The aggregating apparatus according to any one of claims 16 to 20, wherein the numerical analysis device acquires a dispersion of the optical measurement value as the numerical analysis value.
The aggregating apparatus according to any one of claims 16 to 20, wherein the numerical analysis device acquires a peak area of the optical measurement value as the numerical analysis value.
The aggregating apparatus according to any one of claims 16 to 20, wherein the numerical analysis device acquires a standard deviation of the optical measurement value as the numerical analysis value.
The aggregating apparatus according to claim 16, wherein the numerical analysis device acquires a floc particle size of the suspended solid as the numerical analysis value.
The controller is
Either one or both of the flocculant injection device and the supply device, the high-speed stirrer, the optical measurement device, and the numerical analysis device are operated to inject the flocculant into the stock solution, the stock solution A plurality of numerical analysis values are obtained by repeating the agitation, acquisition of the optical measurement values, and acquisition of the numerical analysis values a plurality of times while changing the injection rate,
The aggregating apparatus according to claim 16, wherein an appropriate injection rate of the aggregating agent is determined based on the plurality of numerical analysis values.
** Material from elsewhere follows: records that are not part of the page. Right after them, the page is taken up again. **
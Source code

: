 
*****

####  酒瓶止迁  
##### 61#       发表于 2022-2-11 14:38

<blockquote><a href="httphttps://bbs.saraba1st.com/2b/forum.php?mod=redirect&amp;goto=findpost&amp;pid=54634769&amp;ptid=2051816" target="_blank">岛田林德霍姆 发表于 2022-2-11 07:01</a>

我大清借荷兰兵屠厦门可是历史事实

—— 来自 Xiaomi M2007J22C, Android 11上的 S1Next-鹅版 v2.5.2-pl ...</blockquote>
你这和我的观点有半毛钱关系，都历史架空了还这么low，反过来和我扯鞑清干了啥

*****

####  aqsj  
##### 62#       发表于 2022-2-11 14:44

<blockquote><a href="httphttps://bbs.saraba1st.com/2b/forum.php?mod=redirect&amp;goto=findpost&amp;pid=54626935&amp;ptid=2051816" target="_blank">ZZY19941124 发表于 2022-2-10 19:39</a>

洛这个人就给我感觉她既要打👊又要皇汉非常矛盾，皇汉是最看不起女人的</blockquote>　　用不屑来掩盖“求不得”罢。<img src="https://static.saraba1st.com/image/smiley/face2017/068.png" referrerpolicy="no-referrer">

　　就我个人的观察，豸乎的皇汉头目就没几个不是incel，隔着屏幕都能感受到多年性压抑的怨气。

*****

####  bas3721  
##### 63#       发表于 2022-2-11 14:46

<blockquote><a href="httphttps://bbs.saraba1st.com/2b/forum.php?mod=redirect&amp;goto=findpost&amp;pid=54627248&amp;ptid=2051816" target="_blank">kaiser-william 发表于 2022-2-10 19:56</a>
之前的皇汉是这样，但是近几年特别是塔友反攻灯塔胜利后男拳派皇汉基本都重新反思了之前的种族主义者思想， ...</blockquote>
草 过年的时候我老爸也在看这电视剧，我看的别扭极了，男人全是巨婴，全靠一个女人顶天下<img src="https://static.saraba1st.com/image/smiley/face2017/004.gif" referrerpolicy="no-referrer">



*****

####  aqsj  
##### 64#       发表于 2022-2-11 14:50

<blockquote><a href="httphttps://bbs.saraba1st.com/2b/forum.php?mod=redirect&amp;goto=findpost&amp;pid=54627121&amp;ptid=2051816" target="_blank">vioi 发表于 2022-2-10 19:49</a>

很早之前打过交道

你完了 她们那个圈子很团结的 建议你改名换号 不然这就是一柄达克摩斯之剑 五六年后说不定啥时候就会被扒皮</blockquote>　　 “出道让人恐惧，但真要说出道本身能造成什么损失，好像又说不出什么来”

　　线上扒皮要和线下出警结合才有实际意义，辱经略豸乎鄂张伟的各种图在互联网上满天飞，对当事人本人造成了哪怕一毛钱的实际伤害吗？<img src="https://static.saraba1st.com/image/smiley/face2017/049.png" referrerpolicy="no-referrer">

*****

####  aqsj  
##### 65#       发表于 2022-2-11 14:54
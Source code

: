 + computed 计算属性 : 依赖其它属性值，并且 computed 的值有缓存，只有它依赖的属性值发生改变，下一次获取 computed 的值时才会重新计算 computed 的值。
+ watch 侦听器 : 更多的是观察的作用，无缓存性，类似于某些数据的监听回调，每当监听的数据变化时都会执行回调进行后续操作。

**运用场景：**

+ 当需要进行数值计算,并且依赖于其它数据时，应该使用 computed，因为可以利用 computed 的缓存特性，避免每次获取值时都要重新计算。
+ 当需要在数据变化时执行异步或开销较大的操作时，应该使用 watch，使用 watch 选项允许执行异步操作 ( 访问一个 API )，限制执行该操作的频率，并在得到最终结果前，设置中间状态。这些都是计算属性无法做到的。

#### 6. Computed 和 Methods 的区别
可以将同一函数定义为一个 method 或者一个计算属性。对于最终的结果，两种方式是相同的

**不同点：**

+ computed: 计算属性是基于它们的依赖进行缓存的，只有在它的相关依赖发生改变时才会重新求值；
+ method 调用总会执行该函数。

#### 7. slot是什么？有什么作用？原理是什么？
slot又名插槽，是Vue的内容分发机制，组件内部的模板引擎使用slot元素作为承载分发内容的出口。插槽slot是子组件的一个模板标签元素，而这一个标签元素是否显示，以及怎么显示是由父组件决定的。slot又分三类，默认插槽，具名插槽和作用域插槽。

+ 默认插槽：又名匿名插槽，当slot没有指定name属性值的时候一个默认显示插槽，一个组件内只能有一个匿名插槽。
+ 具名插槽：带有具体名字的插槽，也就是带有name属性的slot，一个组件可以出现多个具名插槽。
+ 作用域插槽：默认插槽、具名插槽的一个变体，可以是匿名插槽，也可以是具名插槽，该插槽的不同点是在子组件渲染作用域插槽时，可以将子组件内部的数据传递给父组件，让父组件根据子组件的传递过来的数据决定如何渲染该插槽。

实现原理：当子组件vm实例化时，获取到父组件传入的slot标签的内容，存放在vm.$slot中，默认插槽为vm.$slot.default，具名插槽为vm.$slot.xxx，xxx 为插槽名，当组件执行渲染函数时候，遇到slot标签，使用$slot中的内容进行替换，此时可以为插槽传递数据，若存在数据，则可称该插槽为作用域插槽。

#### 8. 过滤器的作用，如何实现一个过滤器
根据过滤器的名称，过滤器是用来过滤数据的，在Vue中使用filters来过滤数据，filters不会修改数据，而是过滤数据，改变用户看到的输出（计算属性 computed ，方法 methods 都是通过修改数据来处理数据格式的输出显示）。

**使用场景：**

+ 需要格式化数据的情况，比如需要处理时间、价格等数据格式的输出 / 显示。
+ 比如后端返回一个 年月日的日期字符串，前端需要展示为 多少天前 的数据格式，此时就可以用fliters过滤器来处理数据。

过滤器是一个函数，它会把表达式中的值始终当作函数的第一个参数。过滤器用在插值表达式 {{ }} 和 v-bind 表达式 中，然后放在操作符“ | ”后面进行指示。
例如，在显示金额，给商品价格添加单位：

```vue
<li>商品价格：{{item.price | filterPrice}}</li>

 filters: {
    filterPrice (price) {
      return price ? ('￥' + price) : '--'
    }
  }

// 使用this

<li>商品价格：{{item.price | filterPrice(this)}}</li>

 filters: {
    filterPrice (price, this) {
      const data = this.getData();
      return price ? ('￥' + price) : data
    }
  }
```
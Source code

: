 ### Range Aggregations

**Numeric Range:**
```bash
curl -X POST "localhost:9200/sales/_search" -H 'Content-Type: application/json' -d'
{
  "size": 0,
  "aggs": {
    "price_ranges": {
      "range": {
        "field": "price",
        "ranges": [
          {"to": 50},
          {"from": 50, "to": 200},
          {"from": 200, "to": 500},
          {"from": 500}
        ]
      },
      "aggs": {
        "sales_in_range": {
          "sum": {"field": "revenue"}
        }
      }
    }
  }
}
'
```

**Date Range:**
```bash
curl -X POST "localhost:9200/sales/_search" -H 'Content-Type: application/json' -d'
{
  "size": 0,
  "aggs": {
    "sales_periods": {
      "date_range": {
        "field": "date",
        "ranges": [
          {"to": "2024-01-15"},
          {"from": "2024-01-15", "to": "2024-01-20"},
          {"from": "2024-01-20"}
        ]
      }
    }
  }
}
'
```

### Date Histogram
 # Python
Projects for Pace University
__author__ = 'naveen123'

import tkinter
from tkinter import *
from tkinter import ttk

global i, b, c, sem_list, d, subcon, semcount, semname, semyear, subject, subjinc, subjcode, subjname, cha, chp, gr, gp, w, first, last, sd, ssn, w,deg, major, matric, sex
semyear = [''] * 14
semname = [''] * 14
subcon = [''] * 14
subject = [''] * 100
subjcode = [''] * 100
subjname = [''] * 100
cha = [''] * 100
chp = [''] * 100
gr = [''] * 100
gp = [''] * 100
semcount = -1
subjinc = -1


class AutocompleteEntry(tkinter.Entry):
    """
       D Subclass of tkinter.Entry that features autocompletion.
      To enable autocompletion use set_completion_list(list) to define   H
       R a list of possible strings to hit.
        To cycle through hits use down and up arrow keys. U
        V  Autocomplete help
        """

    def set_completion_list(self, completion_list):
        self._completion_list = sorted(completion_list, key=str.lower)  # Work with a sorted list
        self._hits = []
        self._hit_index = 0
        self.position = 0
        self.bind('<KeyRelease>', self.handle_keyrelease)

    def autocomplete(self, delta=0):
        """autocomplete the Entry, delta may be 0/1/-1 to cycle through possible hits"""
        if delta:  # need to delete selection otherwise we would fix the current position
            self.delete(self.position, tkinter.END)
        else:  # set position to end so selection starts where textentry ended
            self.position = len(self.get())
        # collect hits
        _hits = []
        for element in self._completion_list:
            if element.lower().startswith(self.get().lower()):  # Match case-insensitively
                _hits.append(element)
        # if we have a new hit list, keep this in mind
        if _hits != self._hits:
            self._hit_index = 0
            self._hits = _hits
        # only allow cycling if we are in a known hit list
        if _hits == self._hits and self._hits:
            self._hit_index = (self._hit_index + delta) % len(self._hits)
26. The aggregating apparatus according to claim 25, wherein the control device determines an injection rate at which a maximum value or a minimum value is obtained among the plurality of numerical analysis values as the appropriate injection rate.
The control device has an average value of an injection rate at which a maximum value is obtained among the plurality of numerical analysis values and an injection rate at which a second largest value is obtained, or a minimum value among the plurality of numerical analysis values is 26. The aggregating apparatus according to claim 25, wherein an average value of the obtained injection rate and the injection rate at which the second smallest value is obtained is determined as the appropriate injection rate.
The aggregating apparatus according to claim 16, wherein the control device determines a correction injection rate by multiplying the determined appropriate injection rate by a correction coefficient.
The aggregation device according to claim 16, wherein the numerical analysis device is incorporated in the control device.
The aggregating apparatus according to claim 16, further comprising a diluent supply device for supplying a diluent to the stirred stock solution.